■ **Provided records**
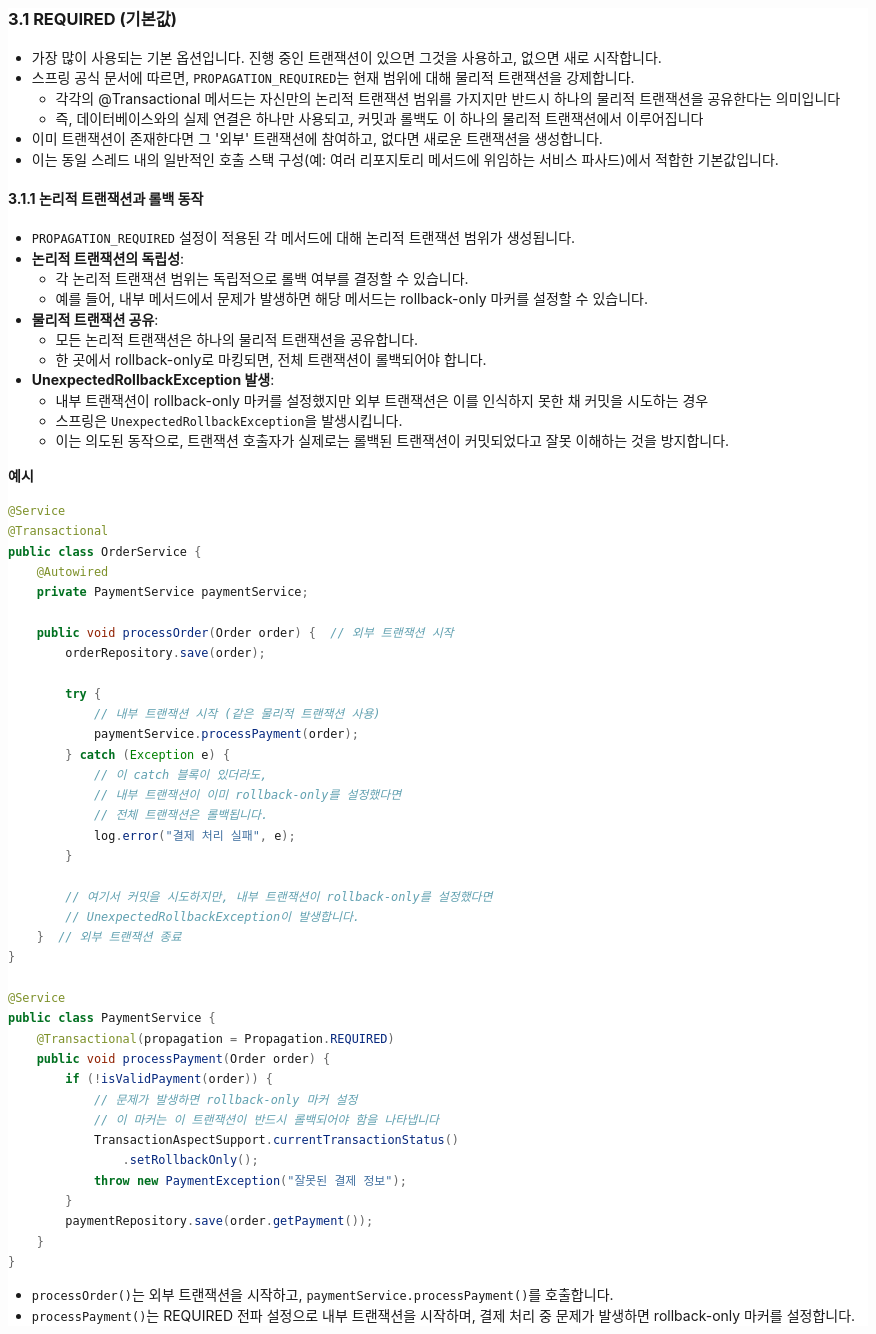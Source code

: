 ### 3.1 REQUIRED (기본값)
- 가장 많이 사용되는 기본 옵션입니다. 진행 중인 트랜잭션이 있으면 그것을 사용하고, 없으면 새로 시작합니다.
- 스프링 공식 문서에 따르면, `PROPAGATION_REQUIRED`는 현재 범위에 대해 물리적 트랜잭션을 강제합니다.
  - 각각의 @Transactional 메서드는 자신만의 논리적 트랜잭션 범위를 가지지만 반드시 하나의 물리적 트랜잭션을 공유한다는 의미입니다
  - 즉, 데이터베이스와의 실제 연결은 하나만 사용되고, 커밋과 롤백도 이 하나의 물리적 트랜잭션에서 이루어집니다
- 이미 트랜잭션이 존재한다면 그 '외부' 트랜잭션에 참여하고, 없다면 새로운 트랜잭션을 생성합니다. 
- 이는 동일 스레드 내의 일반적인 호출 스택 구성(예: 여러 리포지토리 메서드에 위임하는 서비스 파사드)에서 적합한 기본값입니다.

#### 3.1.1 논리적 트랜잭션과 롤백 동작
- `PROPAGATION_REQUIRED` 설정이 적용된 각 메서드에 대해 논리적 트랜잭션 범위가 생성됩니다.
- **논리적 트랜잭션의 독립성**:
  - 각 논리적 트랜잭션 범위는 독립적으로 롤백 여부를 결정할 수 있습니다.
  - 예를 들어, 내부 메서드에서 문제가 발생하면 해당 메서드는 rollback-only 마커를 설정할 수 있습니다.
- **물리적 트랜잭션 공유**:
  - 모든 논리적 트랜잭션은 하나의 물리적 트랜잭션을 공유합니다.
  - 한 곳에서 rollback-only로 마킹되면, 전체 트랜잭션이 롤백되어야 합니다.
- **UnexpectedRollbackException 발생**:
  - 내부 트랜잭션이 rollback-only 마커를 설정했지만 외부 트랜잭션은 이를 인식하지 못한 채 커밋을 시도하는 경우
  - 스프링은 `UnexpectedRollbackException`을 발생시킵니다.
  - 이는 의도된 동작으로, 트랜잭션 호출자가 실제로는 롤백된 트랜잭션이 커밋되었다고 잘못 이해하는 것을 방지합니다.

**예시**
```java
@Service
@Transactional
public class OrderService {
    @Autowired
    private PaymentService paymentService;
    
    public void processOrder(Order order) {  // 외부 트랜잭션 시작
        orderRepository.save(order);
        
        try {
            // 내부 트랜잭션 시작 (같은 물리적 트랜잭션 사용)
            paymentService.processPayment(order);
        } catch (Exception e) {
            // 이 catch 블록이 있더라도,
            // 내부 트랜잭션이 이미 rollback-only를 설정했다면
            // 전체 트랜잭션은 롤백됩니다.
            log.error("결제 처리 실패", e);
        }
        
        // 여기서 커밋을 시도하지만, 내부 트랜잭션이 rollback-only를 설정했다면
        // UnexpectedRollbackException이 발생합니다.
    }  // 외부 트랜잭션 종료
}

@Service
public class PaymentService {
    @Transactional(propagation = Propagation.REQUIRED)
    public void processPayment(Order order) {
        if (!isValidPayment(order)) {
            // 문제가 발생하면 rollback-only 마커 설정
            // 이 마커는 이 트랜잭션이 반드시 롤백되어야 함을 나타냅니다
            TransactionAspectSupport.currentTransactionStatus()
                .setRollbackOnly();
            throw new PaymentException("잘못된 결제 정보");
        }
        paymentRepository.save(order.getPayment());
    }
}
```
- `processOrder()`는 외부 트랜잭션을 시작하고, `paymentService.processPayment()`를 호출합니다.
- `processPayment()`는 REQUIRED 전파 설정으로 내부 트랜잭션을 시작하며, 결제 처리 중 문제가 발생하면 rollback-only 마커를 설정합니다.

■ **Problem statement**
Reproduce each line of the entries in which the word "only를" is found.

■ **Task response**
            // 내부 트랜잭션이 이미 rollback-only를 설정했다면
        // 여기서 커밋을 시도하지만, 내부 트랜잭션이 rollback-only를 설정했다면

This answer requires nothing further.